Image taken from Microsoft Partners in Learning page.

Of the 12 recommendations, I don’t disagree with most, but I did object to the thrust and tone of Ian Livingstone’s talk at MSPILF2011. He made it clear that it was his view that the country should invest in the games and hi-tech media industry to train children and young people to work within it, to maintain our standing as a creative country. Games development, computer science and high end media production skills should be on the curriculum at schools, he said.

So, why did I object to this? I have been an advocate and co-creator of the use of technology  in education for 20 years and now advise organisations how to use new media to make a positive change in the way we engage children in learning. So, why disagree so much with what Ian Livingstone said?

Firstly, I do not  think it is the role of schools to train any specific part of the workforce (ie teach specific industry related skills). Ian Livingstone made a terrible case for why training for games development would lead to a creative and commercially successful sector – using high achievers in the industry to complain that if only they had had coding taught them at school, then they would have been more successful!

The evidence that was before us, in reality and contradiction to Ian Livingstone’s point – was that the breadth of their learning had given them the foundations to specialise and succeed later in life. We cannot train for the jobs of the future as those jobs are not there yet and if we train for the jobs that are there now, then we will damage our chances of economic competitive.

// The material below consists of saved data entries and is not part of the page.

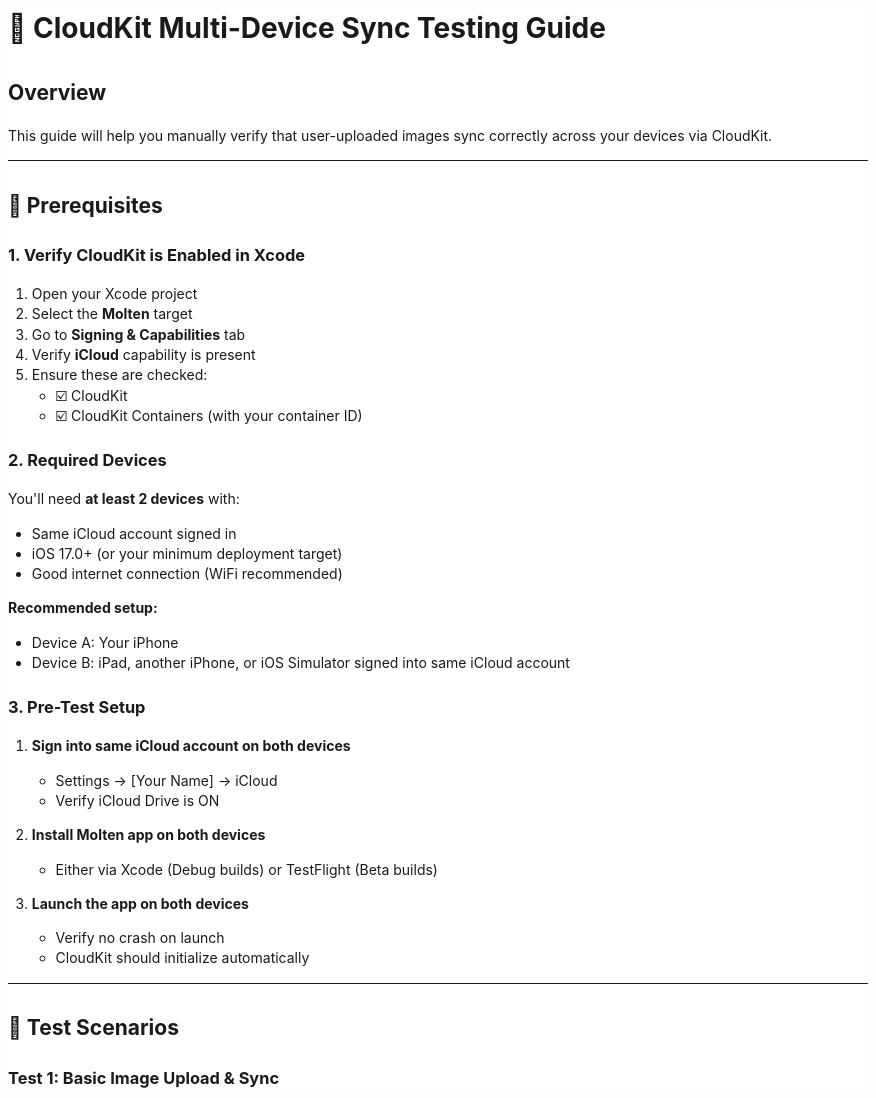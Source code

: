 # 📱 CloudKit Multi-Device Sync Testing Guide

## Overview
This guide will help you manually verify that user-uploaded images sync correctly across your devices via CloudKit.

---

## 🔧 Prerequisites

### 1. **Verify CloudKit is Enabled in Xcode**

1. Open your Xcode project
2. Select the **Molten** target
3. Go to **Signing & Capabilities** tab
4. Verify **iCloud** capability is present
5. Ensure these are checked:
   - ☑️ CloudKit
   - ☑️ CloudKit Containers (with your container ID)

### 2. **Required Devices**

You'll need **at least 2 devices** with:
- Same iCloud account signed in
- iOS 17.0+ (or your minimum deployment target)
- Good internet connection (WiFi recommended)

**Recommended setup:**
- Device A: Your iPhone
- Device B: iPad, another iPhone, or iOS Simulator signed into same iCloud account

### 3. **Pre-Test Setup**

1. **Sign into same iCloud account on both devices**
   - Settings → [Your Name] → iCloud
   - Verify iCloud Drive is ON

2. **Install Molten app on both devices**
   - Either via Xcode (Debug builds) or TestFlight (Beta builds)

3. **Launch the app on both devices**
   - Verify no crash on launch
   - CloudKit should initialize automatically

---

## 🧪 Test Scenarios

### **Test 1: Basic Image Upload & Sync**
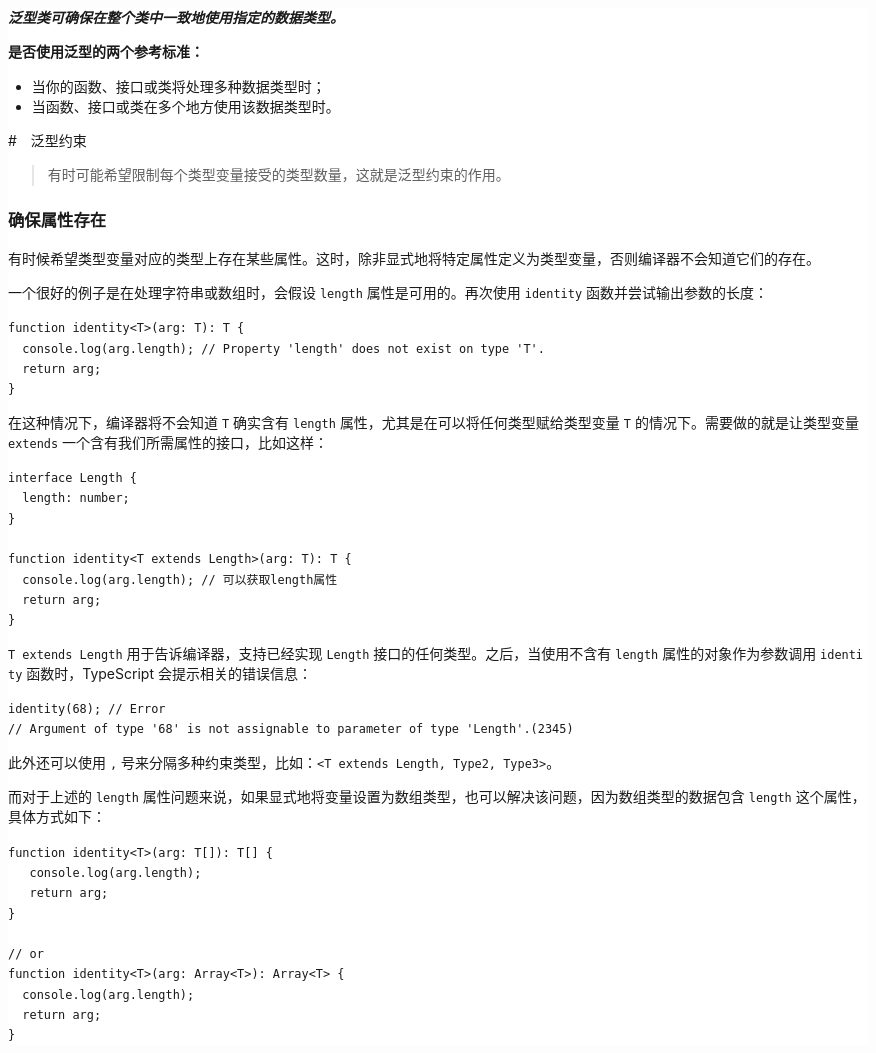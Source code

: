 ***泛型类可确保在整个类中一致地使用指定的数据类型。***

**是否使用泛型的两个参考标准：**

- 当你的函数、接口或类将处理多种数据类型时；
- 当函数、接口或类在多个地方使用该数据类型时。

#　泛型约束

> 有时可能希望限制每个类型变量接受的类型数量，这就是泛型约束的作用。
> 

### 确保属性存在

有时候希望类型变量对应的类型上存在某些属性。这时，除非显式地将特定属性定义为类型变量，否则编译器不会知道它们的存在。

一个很好的例子是在处理字符串或数组时，会假设 `length` 属性是可用的。再次使用 `identity` 函数并尝试输出参数的长度：

```tsx
function identity<T>(arg: T): T {
  console.log(arg.length); // Property 'length' does not exist on type 'T'.
  return arg;
}
```

在这种情况下，编译器将不会知道 `T` 确实含有 `length` 属性，尤其是在可以将任何类型赋给类型变量 `T` 的情况下。需要做的就是让类型变量 `extends` 一个含有我们所需属性的接口，比如这样：

```tsx
interface Length {
  length: number;
}

function identity<T extends Length>(arg: T): T {
  console.log(arg.length); // 可以获取length属性
  return arg;
}

```

`T extends Length` 用于告诉编译器，支持已经实现 `Length` 接口的任何类型。之后，当使用不含有 `length` 属性的对象作为参数调用 `identity` 函数时，TypeScript 会提示相关的错误信息：

```tsx
identity(68); // Error
// Argument of type '68' is not assignable to parameter of type 'Length'.(2345)
```

此外还可以使用 `,` 号来分隔多种约束类型，比如：`<T extends Length, Type2, Type3>`。

而对于上述的 `length` 属性问题来说，如果显式地将变量设置为数组类型，也可以解决该问题，因为数组类型的数据包含 `length` 这个属性，具体方式如下：

```tsx
function identity<T>(arg: T[]): T[] {
   console.log(arg.length);
   return arg;
}

// or
function identity<T>(arg: Array<T>): Array<T> {
  console.log(arg.length);
  return arg;
}
```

I believe that there are a range of computing basics that schools should be teaching and that includes some coding – BUT I do not agree with  a coding curriculum from the industry – as Livingstone demands. I am not expert enough to say what should be taught and experienced – but I do not believe that the current crop of games company executives are in a position to either.

Furthermore, I am sick of the games industry telling us how successful they are and how much money they bring into the economy – and then come to education events bleating that they are struggling for great graduates while investing so little in schools.

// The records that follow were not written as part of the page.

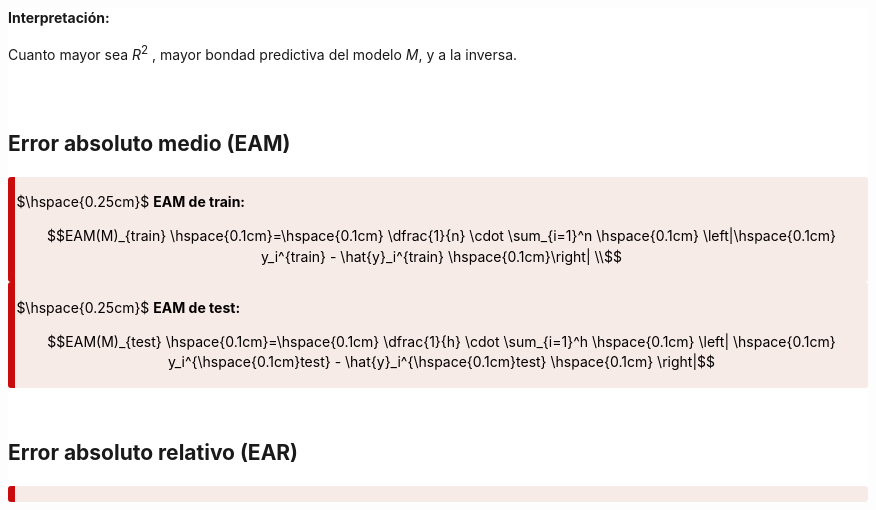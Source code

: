</p>
 
</p></span>
</div>


**Interpretación:**

Cuanto mayor sea $R^2$ , mayor bondad predictiva del modelo $M$, y a la inversa.

<br>

 
## Error absoluto medio (EAM)


<div class="warning" style='background-color:#F7EBE8; color: #030000; border-left: solid #CA0B0B 7px; border-radius: 3px; size:1px ; padding:0.1em;'>
<span>
 
<p style='margin-left:1em;'>

$\hspace{0.25cm}$ **EAM de train:**

$$EAM(M)_{train} \hspace{0.1cm}=\hspace{0.1cm} \dfrac{1}{n} \cdot \sum_{i=1}^n \hspace{0.1cm} \left|\hspace{0.1cm} y_i^{train} - \hat{y}_i^{train} \hspace{0.1cm}\right| \\$$

</p>
 
</p></span>
</div>


<div class="warning" style='background-color:#F7EBE8; color: #030000; border-left: solid #CA0B0B 7px; border-radius: 3px; size:1px ; padding:0.1em;'>
<span>
 
<p style='margin-left:1em;'>

$\hspace{0.25cm}$ **EAM de test:**


$$EAM(M)_{test} \hspace{0.1cm}=\hspace{0.1cm} \dfrac{1}{h} \cdot \sum_{i=1}^h \hspace{0.1cm} \left| \hspace{0.1cm} y_i^{\hspace{0.1cm}test} - \hat{y}_i^{\hspace{0.1cm}test} \hspace{0.1cm} \right|$$

</p>
 
</p></span>
</div>

<br>

## Error absoluto relativo (EAR)


<div class="warning" style='background-color:#F7EBE8; color: #030000; border-left: solid #CA0B0B 7px; border-radius: 3px; size:1px ; padding:0.1em;'>
<span>
 
<p style='margin-left:1em;'>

In terms of the wider economy (to be a little political) these companies and those that lead them are in no position to complain about the status of education in the UK when they are taking their profits offshore to avoid tax here.

Also, it is an industry with very a poor record in looking after the people who work in it – claiming that their ways of treating workers is just being competitive with the ‘east’… ie treating them like fodder.

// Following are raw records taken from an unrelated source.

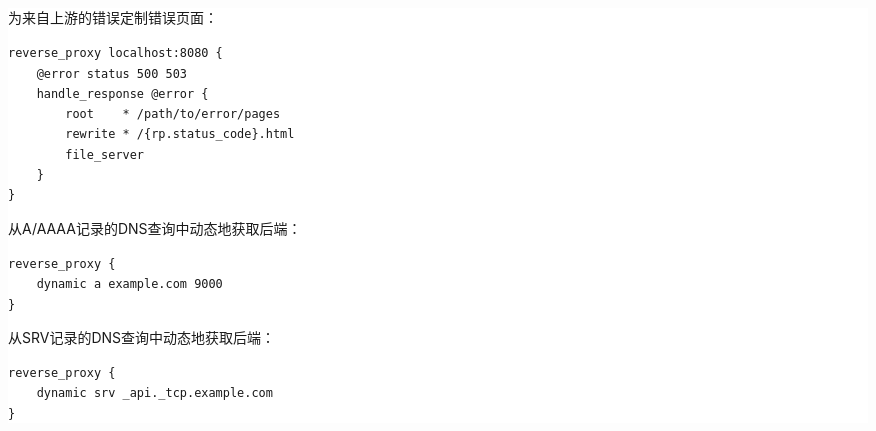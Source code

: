 
为来自上游的错误定制错误页面：

```caddy-d
reverse_proxy localhost:8080 {
	@error status 500 503
	handle_response @error {
		root    * /path/to/error/pages
		rewrite * /{rp.status_code}.html
		file_server
	}
}
```


从A/AAAA记录的DNS查询中动态地获取后端：

```caddy-d
reverse_proxy {
	dynamic a example.com 9000
}
```


从SRV记录的DNS查询中动态地获取后端：

```caddy-d
reverse_proxy {
	dynamic srv _api._tcp.example.com
}
```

I love games. I have been a gamer for 36 years. I was doing Games Based Learning in the mid 90s (using Sonic on the SegaMega Drive for story starters). I know senior people in the industry. I love what they create. I have spent a small fortune on games and the devices to run them.

I think that Intellect UK, the trade body for the IT industry, is taking great new steps to think about how to answer the social responsibility it has to the communities that buy into their products and services.

That said, I feel that creating a part of the curriculum for game design, and accepting any parts of the NextGen Report should come with a price for the studios themselves.

There are some recommendations we should do anyway, but any that benefit the games industry should come with a pro rata contribution in hard cash direct into the schools sector. There should be a tax on the games industry in return for the sort of specific ”help’ they are asking for. It could be said that they are asking the state to fund the sort of training that in other industries either the worker or company has to pay for. Surely this is not reasonable – however much we love what the games industry do.

Finally, Ian Livingstone is living proof, through his life story and his journey to his place as a creative giant helping to build a new media, of why his report – and the logic underpinning it – is flawed and self serving.

I would like to see this great man and the great people in the games industry return the love from young people all over the world – and give something tangible back – to education and the wider society.